Homework Week 8 - due Wednesday, June 3rd, before class
This homework is due on Wednesday, June 3rd, which is the Wednesday of week 10.
Overview: What you will do in this homework
You will process two text files and then compare them based on the most frequent words in each file. More specifically, you will find out what words are among the 100 most frequent words in text 1 which are not among the 100 most frequent words in text 2, and vice versa.
So, you will do the following steps:
- Read in file 1 and create a dictionary that stores how often each word occurred. n(This is similar to what we have done in class and you can reuse some of the code given above.)
- Do the same for file 2.
- Take dictionary 1 and create a list of the 100 most frequent words.
- Do the same for dictionary 2.
- Compute the list of all words that are among the 100 most frequent words of file 1 but not among the 100 most frequent words of file 2.
- And vice versa: compute the list of all words that are among the 100 most frequent words of file 2 but not among the 100 most frequent words of file 1.
- Look at the output.

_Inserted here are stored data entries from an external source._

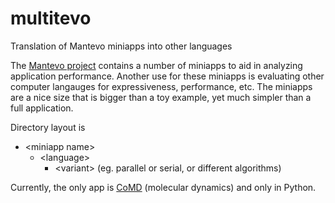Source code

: # multitevo
Translation of Mantevo miniapps into other languages

The [Mantevo project](https://mantevo.org/) contains a number of miniapps to aid in analyzing application performance.   Another use for these miniapps is evaluating other computer langauges for expressiveness, performance, etc.   The miniapps are a nice size that is bigger than a toy example, yet much simpler than a full application.

Directory layout is
* \<miniapp name>
  * \<language>
    * \<variant> (eg. parallel or serial, or different algorithms)
  
Currently, the only app is [CoMD](http://www.exmatex.org/comd.html) (molecular dynamics) and only in Python.
  

  
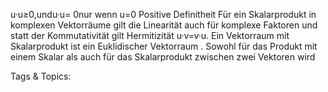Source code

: u·u≥0,undu·u= 0nur wenn u=0 Positive Definitheit
Für ein Skalarprodukt in komplexen Vektorräume gilt die Linearität auch für komplexe Faktoren und
statt der Kommutativität gilt Hermitizität u·v=v·u. Ein Vektorraum mit Skalarprodukt ist ein
Euklidischer Vektorraum .
Sowohl für das Produkt mit einem Skalar als auch für das Skalarprodukt zwischen zwei Vektoren wird

   Tags & Topics:
   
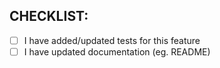 
## CHECKLIST:

* [ ] I have added/updated tests for this feature
* [ ] I have updated documentation (eg. README)

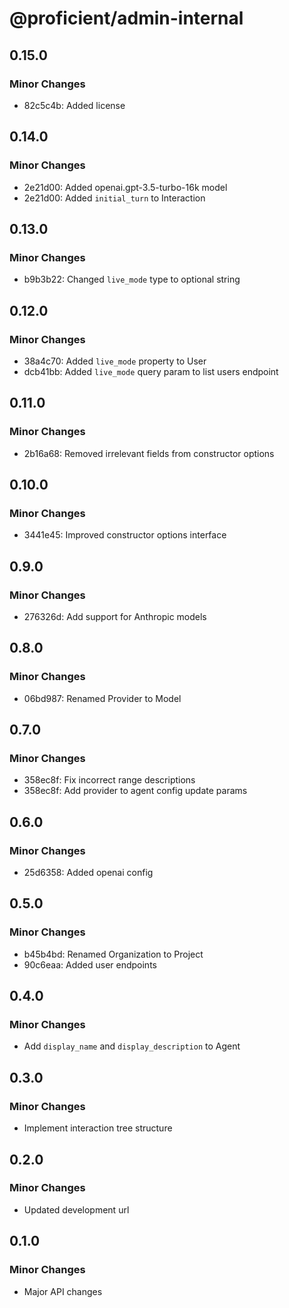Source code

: # @proficient/admin-internal

## 0.15.0

### Minor Changes

- 82c5c4b: Added license

## 0.14.0

### Minor Changes

- 2e21d00: Added openai.gpt-3.5-turbo-16k model
- 2e21d00: Added `initial_turn` to Interaction

## 0.13.0

### Minor Changes

- b9b3b22: Changed `live_mode` type to optional string

## 0.12.0

### Minor Changes

- 38a4c70: Added `live_mode` property to User
- dcb41bb: Added `live_mode` query param to list users endpoint

## 0.11.0

### Minor Changes

- 2b16a68: Removed irrelevant fields from constructor options

## 0.10.0

### Minor Changes

- 3441e45: Improved constructor options interface

## 0.9.0

### Minor Changes

- 276326d: Add support for Anthropic models

## 0.8.0

### Minor Changes

- 06bd987: Renamed Provider to Model

## 0.7.0

### Minor Changes

- 358ec8f: Fix incorrect range descriptions
- 358ec8f: Add provider to agent config update params

## 0.6.0

### Minor Changes

- 25d6358: Added openai config

## 0.5.0

### Minor Changes

- b45b4bd: Renamed Organization to Project
- 90c6eaa: Added user endpoints

## 0.4.0

### Minor Changes

- Add `display_name` and `display_description` to Agent

## 0.3.0

### Minor Changes

- Implement interaction tree structure

## 0.2.0

### Minor Changes

- Updated development url

## 0.1.0

### Minor Changes

- Major API changes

Where do you think the differences are coming from?
Reading in the files (Steps 1 and 2)
As I said before, this is the same thing as what we did in class. You can (re-)use the code for this in-class exercise.
Here are the two text files (retrieved from C-SPAN State of the Union videos and transcripts:
- George W. Bush's State of the Union addresses (2001-2006)
- Bill Clinton's State of the Union addresses (1993-2000)
Create a list of the 100 most frequent words (Steps 3 and 4)
For this, you need to create sorted lists (sorted by the count; not alphabetically by the words) from the dictionaries produced in the previous step. We also did that in class the other day and you can again reuse the code.
After you have sorted lists, you can simply chop off the last 100 elements.
Compute the list of words that among the 100 most frequent words in one file but not in the other (Steps 5 and 6)
The last step produces two lists - one for each input file. Each of these lists has 100 elements representing the 100 most frequent words in the file. Each element is either a single word (string) or a tuple of a number (frequency) and a string (word), depending on how you implemented the last step. Let's call these two lists h1 and h2.
Now you want to create a new list that contains all words mentioned in h1 that are not mentioned in h2.
And then, do the same thing the other way round: create a second new list which contains all words mentioned in h2 that are not in h1.
Examine the output
Where do you think the differences are coming from?